TASK INSTRUCTIONS | Find the line with "각 Jupyter 노트북에" in the entries below, then reproduce it and every line after it down to and including the line with "9. [Seq2Seq with", exactly.

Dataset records
--- START ---
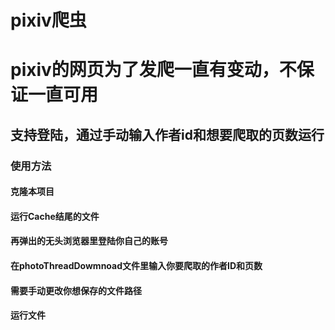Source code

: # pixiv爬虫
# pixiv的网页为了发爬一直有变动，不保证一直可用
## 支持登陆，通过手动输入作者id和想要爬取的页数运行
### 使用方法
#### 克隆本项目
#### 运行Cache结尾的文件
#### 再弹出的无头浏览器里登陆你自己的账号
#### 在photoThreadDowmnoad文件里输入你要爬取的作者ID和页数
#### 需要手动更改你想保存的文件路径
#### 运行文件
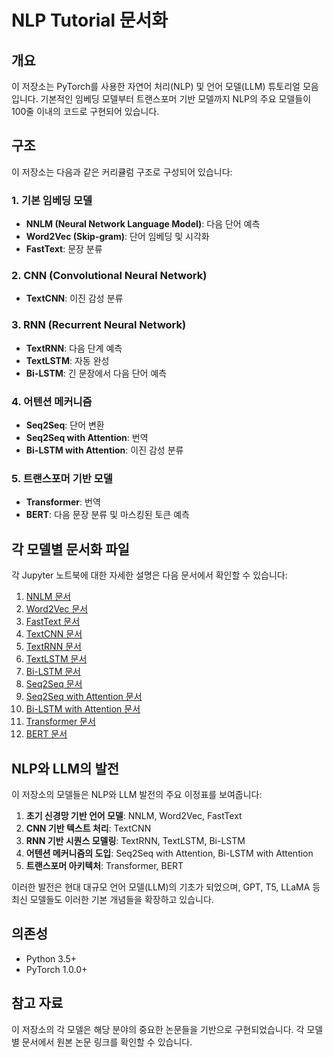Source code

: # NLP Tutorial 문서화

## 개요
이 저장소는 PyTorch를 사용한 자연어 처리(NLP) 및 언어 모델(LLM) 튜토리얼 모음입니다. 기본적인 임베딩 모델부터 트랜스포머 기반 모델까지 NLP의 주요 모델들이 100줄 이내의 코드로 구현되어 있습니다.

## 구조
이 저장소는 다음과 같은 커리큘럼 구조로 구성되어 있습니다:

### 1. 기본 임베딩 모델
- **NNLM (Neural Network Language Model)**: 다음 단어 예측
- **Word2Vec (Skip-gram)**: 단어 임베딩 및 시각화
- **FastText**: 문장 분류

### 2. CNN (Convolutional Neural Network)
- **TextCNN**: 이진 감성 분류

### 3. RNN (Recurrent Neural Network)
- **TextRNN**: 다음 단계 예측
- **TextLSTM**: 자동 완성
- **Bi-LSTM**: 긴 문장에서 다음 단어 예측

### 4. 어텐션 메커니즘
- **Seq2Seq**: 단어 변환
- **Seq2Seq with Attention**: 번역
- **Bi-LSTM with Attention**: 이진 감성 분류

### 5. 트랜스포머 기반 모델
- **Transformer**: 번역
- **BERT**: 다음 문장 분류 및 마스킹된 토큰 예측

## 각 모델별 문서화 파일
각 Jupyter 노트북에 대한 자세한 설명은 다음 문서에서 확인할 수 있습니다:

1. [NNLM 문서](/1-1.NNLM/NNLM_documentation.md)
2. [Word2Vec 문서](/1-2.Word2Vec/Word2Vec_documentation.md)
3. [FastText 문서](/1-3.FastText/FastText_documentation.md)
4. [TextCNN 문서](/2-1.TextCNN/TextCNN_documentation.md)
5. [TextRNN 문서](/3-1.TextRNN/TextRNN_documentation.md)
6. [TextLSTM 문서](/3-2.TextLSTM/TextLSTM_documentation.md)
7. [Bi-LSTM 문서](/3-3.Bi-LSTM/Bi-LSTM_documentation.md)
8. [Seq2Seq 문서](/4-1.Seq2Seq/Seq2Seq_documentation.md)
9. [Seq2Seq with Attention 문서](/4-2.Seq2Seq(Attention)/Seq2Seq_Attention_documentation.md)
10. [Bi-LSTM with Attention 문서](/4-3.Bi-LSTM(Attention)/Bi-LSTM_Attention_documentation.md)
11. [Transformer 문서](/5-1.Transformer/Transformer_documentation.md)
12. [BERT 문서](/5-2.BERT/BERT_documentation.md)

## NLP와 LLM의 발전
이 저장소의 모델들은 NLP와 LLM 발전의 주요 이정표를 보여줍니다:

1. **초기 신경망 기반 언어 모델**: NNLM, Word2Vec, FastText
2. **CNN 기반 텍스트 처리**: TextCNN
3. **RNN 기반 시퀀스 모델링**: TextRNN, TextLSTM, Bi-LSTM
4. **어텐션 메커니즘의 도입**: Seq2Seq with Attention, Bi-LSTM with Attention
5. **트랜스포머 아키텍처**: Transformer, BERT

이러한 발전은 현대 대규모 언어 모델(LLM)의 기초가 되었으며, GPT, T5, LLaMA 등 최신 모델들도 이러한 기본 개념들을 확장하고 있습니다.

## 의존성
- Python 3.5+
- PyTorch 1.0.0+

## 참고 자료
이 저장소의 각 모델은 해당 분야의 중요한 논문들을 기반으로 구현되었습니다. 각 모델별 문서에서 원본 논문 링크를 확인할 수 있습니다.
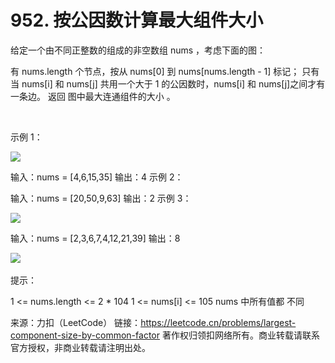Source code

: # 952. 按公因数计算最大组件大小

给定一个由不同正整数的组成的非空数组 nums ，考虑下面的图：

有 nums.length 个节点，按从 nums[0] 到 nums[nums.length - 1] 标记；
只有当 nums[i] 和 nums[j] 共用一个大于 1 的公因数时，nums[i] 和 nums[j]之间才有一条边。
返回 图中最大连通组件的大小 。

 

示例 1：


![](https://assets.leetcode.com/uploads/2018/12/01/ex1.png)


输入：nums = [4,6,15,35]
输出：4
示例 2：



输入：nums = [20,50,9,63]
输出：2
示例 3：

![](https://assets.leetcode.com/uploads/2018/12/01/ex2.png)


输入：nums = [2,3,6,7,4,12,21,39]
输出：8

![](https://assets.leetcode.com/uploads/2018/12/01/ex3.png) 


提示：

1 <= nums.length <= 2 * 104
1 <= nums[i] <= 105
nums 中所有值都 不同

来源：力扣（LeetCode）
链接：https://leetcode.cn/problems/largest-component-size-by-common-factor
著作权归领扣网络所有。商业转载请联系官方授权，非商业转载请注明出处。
--- END ---
--- START ---
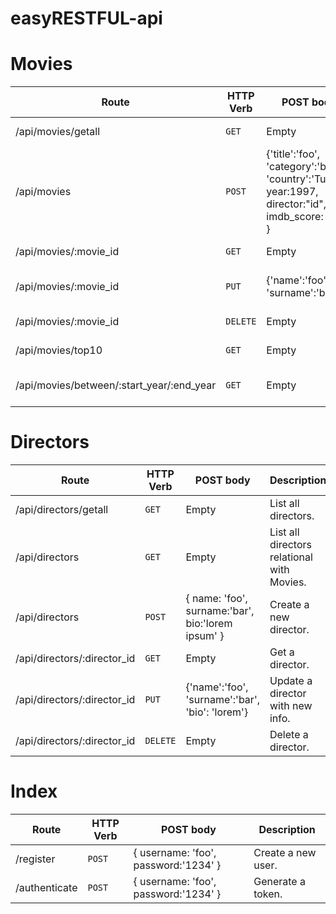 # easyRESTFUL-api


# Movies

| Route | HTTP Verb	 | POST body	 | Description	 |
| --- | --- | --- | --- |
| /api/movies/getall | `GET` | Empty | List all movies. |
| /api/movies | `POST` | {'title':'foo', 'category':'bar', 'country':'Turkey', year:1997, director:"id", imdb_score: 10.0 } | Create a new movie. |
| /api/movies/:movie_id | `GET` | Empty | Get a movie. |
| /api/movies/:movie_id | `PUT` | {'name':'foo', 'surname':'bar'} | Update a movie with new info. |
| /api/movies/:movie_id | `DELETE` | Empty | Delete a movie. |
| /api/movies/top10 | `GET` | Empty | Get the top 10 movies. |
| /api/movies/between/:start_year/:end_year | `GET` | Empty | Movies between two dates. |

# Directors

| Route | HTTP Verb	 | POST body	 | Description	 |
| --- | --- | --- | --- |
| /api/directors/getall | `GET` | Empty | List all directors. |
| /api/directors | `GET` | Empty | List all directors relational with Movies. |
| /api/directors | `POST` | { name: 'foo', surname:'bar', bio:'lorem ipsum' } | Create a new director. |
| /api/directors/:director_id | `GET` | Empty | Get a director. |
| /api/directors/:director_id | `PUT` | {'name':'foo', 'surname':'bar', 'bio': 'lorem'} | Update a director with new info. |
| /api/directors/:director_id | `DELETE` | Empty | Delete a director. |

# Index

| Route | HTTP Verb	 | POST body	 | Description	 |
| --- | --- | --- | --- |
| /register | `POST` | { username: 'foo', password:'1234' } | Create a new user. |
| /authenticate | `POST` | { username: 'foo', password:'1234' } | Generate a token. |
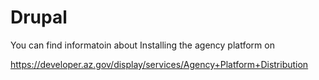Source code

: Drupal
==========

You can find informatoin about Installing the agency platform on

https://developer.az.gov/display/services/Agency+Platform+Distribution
--- END ---
COMPLETED EXERCISE |
각 Jupyter 노트북에 대한 자세한 설명은 다음 문서에서 확인할 수 있습니다:

1. [NNLM 문서](/1-1.NNLM/NNLM_documentation.md)
2. [Word2Vec 문서](/1-2.Word2Vec/Word2Vec_documentation.md)
3. [FastText 문서](/1-3.FastText/FastText_documentation.md)
4. [TextCNN 문서](/2-1.TextCNN/TextCNN_documentation.md)
5. [TextRNN 문서](/3-1.TextRNN/TextRNN_documentation.md)
6. [TextLSTM 문서](/3-2.TextLSTM/TextLSTM_documentation.md)
7. [Bi-LSTM 문서](/3-3.Bi-LSTM/Bi-LSTM_documentation.md)
8. [Seq2Seq 문서](/4-1.Seq2Seq/Seq2Seq_documentation.md)
9. [Seq2Seq with Attention 문서](/4-2.Seq2Seq(Attention)/Seq2Seq_Attention_documentation.md)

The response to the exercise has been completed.